TCP / UDP protocols work at the transport layer level (TCP / IP MODEL) and its main difference is that TCP has a method to ensure the arrival of messages while UDP is lighter because of its virtue is to be faster in Information delivery. The use of one protocol or another is always defined by the application that will use it.
So the reference you put on the private server with ip: port 192.168.10.10:9900 is very vague to be more precise we could say that we have an Apache web server running on the ip: port 192.168.10.10:9900 (the port for default is 80 when installing the server, but it can be changed in the configuration).
Now the web servers (apache, IIS, etc.) work using the TCP protocol because when a client (computer, cell phone, etc.) consults a page through a browser (Chrome, Firefox, etc.), the ideal thing is that all the website and not just some pieces. This is why this type of servers chose and use this protocol in the first instance since they seek that in the end the result is that the user obtains the complete page regardless of whether a few more milliseconds are sacrificed in the validations involved in using TPC.
Now going to the client side. The user when visiting a web page from any browser (Chrome, Firefox, etc.) will use TCP since this protocol is already configured in the browser to send the query messages and subsequently receive the messages with the same form Website information.
Now this behavior is going to be repeated for any client / server application. For example, to change the type of application on the UDP side, we can observe the operation of DHCP services which are used to receive an IP when connecting any device to a Wi-Fi network. In this case, this service seeks to be as fast as possible (instead of the most reliable) since you want the device to connect as quickly as possible to the network, so use the UDP protocol and in this case any equipment when connecting To a WIFI network you will send your messages using this protocol.
Finally, if you want to know promptly about the type of TCP / UDP protocol used by a specific application, you can search on the Wireshark application which allows you to scan the messages that leave the device or show the protocol used in the different layers of the application.

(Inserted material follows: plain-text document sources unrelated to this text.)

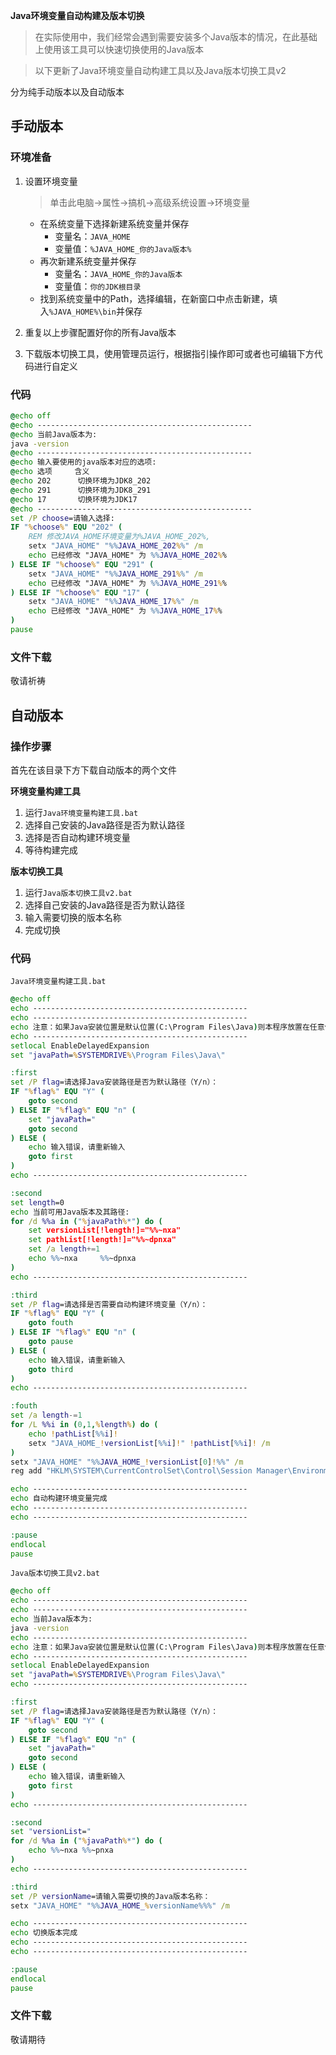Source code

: **Java环境变量自动构建及版本切换**

> 在实际使用中，我们经常会遇到需要安装多个Java版本的情况，在此基础上使用该工具可以快速切换使用的Java版本

> 以下更新了Java环境变量自动构建工具以及Java版本切换工具v2

分为纯手动版本以及自动版本

## 手动版本

### 环境准备

1. 设置环境变量

   > 单击此电脑->属性->搞机->高级系统设置->环境变量

   * 在系统变量下选择新建系统变量并保存
     * 变量名：`JAVA_HOME`
     * 变量值：`%JAVA_HOME_你的Java版本%`
   * 再次新建系统变量并保存
     * 变量名：`JAVA_HOME_你的Java版本`
     * 变量值：`你的JDK根目录`
   * 找到系统变量中的Path，选择编辑，在新窗口中点击新建，填入`%JAVA_HOME%\bin`并保存

2. 重复以上步骤配置好你的所有Java版本

3. 下载版本切换工具，使用管理员运行，根据指引操作即可或者也可编辑下方代码进行自定义

### 代码

```bat
@echo off
@echo ------------------------------------------------
@echo 当前Java版本为:
java -version
@echo ------------------------------------------------
@echo 输入要使用的java版本对应的选项:
@echo 选项     含义
@echo 202      切换环境为JDK8_202
@echo 291      切换环境为JDK8_291
@echo 17       切换环境为JDK17
@echo ------------------------------------------------
set /P choose=请输入选择:
IF "%choose%" EQU "202" (
    REM 修改JAVA_HOME环境变量为%JAVA_HOME_202%,
    setx "JAVA_HOME" "%%JAVA_HOME_202%%" /m
    echo 已经修改 "JAVA_HOME" 为 %%JAVA_HOME_202%%
) ELSE IF "%choose%" EQU "291" (
    setx "JAVA_HOME" "%%JAVA_HOME_291%%" /m
    echo 已经修改 "JAVA_HOME" 为 %%JAVA_HOME_291%%
) ELSE IF "%choose%" EQU "17" (
    setx "JAVA_HOME" "%%JAVA_HOME_17%%" /m
    echo 已经修改 "JAVA_HOME" 为 %%JAVA_HOME_17%%
)
pause
```

### 文件下载

敬请祈祷

## 自动版本

### 操作步骤

首先在该目录下方下载自动版本的两个文件

**环境变量构建工具**

1. 运行`Java环境变量构建工具.bat`
2. 选择自己安装的Java路径是否为默认路径
3. 选择是否自动构建环境变量
4. 等待构建完成

**版本切换工具**

1. 运行`Java版本切换工具v2.bat`
2. 选择自己安装的Java路径是否为默认路径
3. 输入需要切换的版本名称
4. 完成切换

### 代码

`Java环境变量构建工具.bat`

```bat
@echo off
echo ------------------------------------------------
echo ------------------------------------------------
echo 注意：如果Java安装位置是默认位置(C:\Program Files\Java)则本程序放置在任意位置均可，如果你自定义了安装位置，请将本程序放置到安装位置根目录
echo ------------------------------------------------
setlocal EnableDelayedExpansion
set "javaPath=%SYSTEMDRIVE%\Program Files\Java\"

:first
set /P flag=请选择Java安装路径是否为默认路径（Y/n）：
IF "%flag%" EQU "Y" (
	goto second
) ELSE IF "%flag%" EQU "n" (
	set "javaPath="
	goto second
) ELSE (
    echo 输入错误，请重新输入
	goto first
)
echo ------------------------------------------------

:second
set length=0
echo 当前可用Java版本及其路径:
for /d %%a in ("%javaPath%*") do (
	set versionList[!length!]="%%~nxa"
	set pathList[!length!]="%%~dpnxa"
	set /a length+=1
	echo %%~nxa		%%~dpnxa
)
echo ------------------------------------------------

:third
set /P flag=请选择是否需要自动构建环境变量（Y/n）：
IF "%flag%" EQU "Y" (
	goto fouth
) ELSE IF "%flag%" EQU "n" (
	goto pause
) ELSE (
    echo 输入错误，请重新输入
	goto third
)
echo ------------------------------------------------

:fouth
set /a length-=1
for /L %%i in (0,1,%length%) do (
	echo !pathList[%%i]!
	setx "JAVA_HOME_!versionList[%%i]!" !pathList[%%i]! /m
)
setx "JAVA_HOME" "%%JAVA_HOME_!versionList[0]!%%" /m
reg add "HKLM\SYSTEM\CurrentControlSet\Control\Session Manager\Environment" /v "Path" /t REG_EXPAND_SZ /d "%Path%;%%JAVA_HOME%%\bin" /f

echo ------------------------------------------------
echo 自动构建环境变量完成
echo ------------------------------------------------
echo ------------------------------------------------

:pause
endlocal 
pause
```

`Java版本切换工具v2.bat`

```bat
@echo off
echo ------------------------------------------------
echo ------------------------------------------------
echo 当前Java版本为:
java -version
echo ------------------------------------------------
echo 注意：如果Java安装位置是默认位置(C:\Program Files\Java)则本程序放置在任意位置均可，如果你自定义了安装位置，请将本程序放置到安装位置根目录
echo ------------------------------------------------
setlocal EnableDelayedExpansion
set "javaPath=%SYSTEMDRIVE%\Program Files\Java\"
echo ------------------------------------------------

:first
set /P flag=请选择Java安装路径是否为默认路径（Y/n）：
IF "%flag%" EQU "Y" (
	goto second
) ELSE IF "%flag%" EQU "n" (
	set "javaPath="
	goto second
) ELSE (
    echo 输入错误，请重新输入
	goto first
)
echo ------------------------------------------------

:second
set "versionList="
for /d %%a in ("%javaPath%*") do (
	echo %%~nxa	%%~pnxa
)
echo ------------------------------------------------

:third
set /P versionName=请输入需要切换的Java版本名称：
setx "JAVA_HOME" "%%JAVA_HOME_%versionName%%%" /m

echo ------------------------------------------------
echo 切换版本完成
echo ------------------------------------------------
echo ------------------------------------------------

:pause
endlocal 
pause
```

### 文件下载

敬请期待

There is no reason any client would make a request to your server, so why would it care what protocol it follows? Clients don't just randomly connect to things to see if there's a server there. So it doesn't make any difference to any client.

Normally, the client computer will use the TCP protocol as default. If you start the server using UDP protocol mode, then when you use curl -XGET 192.168.10.10:9900/test-page, it will give you back an curl: (7) Failed to connect to 192.168.10.10 port 9900: Connection refused error. You can try it, use the nc -lvp 9900 -u, it will give you that result.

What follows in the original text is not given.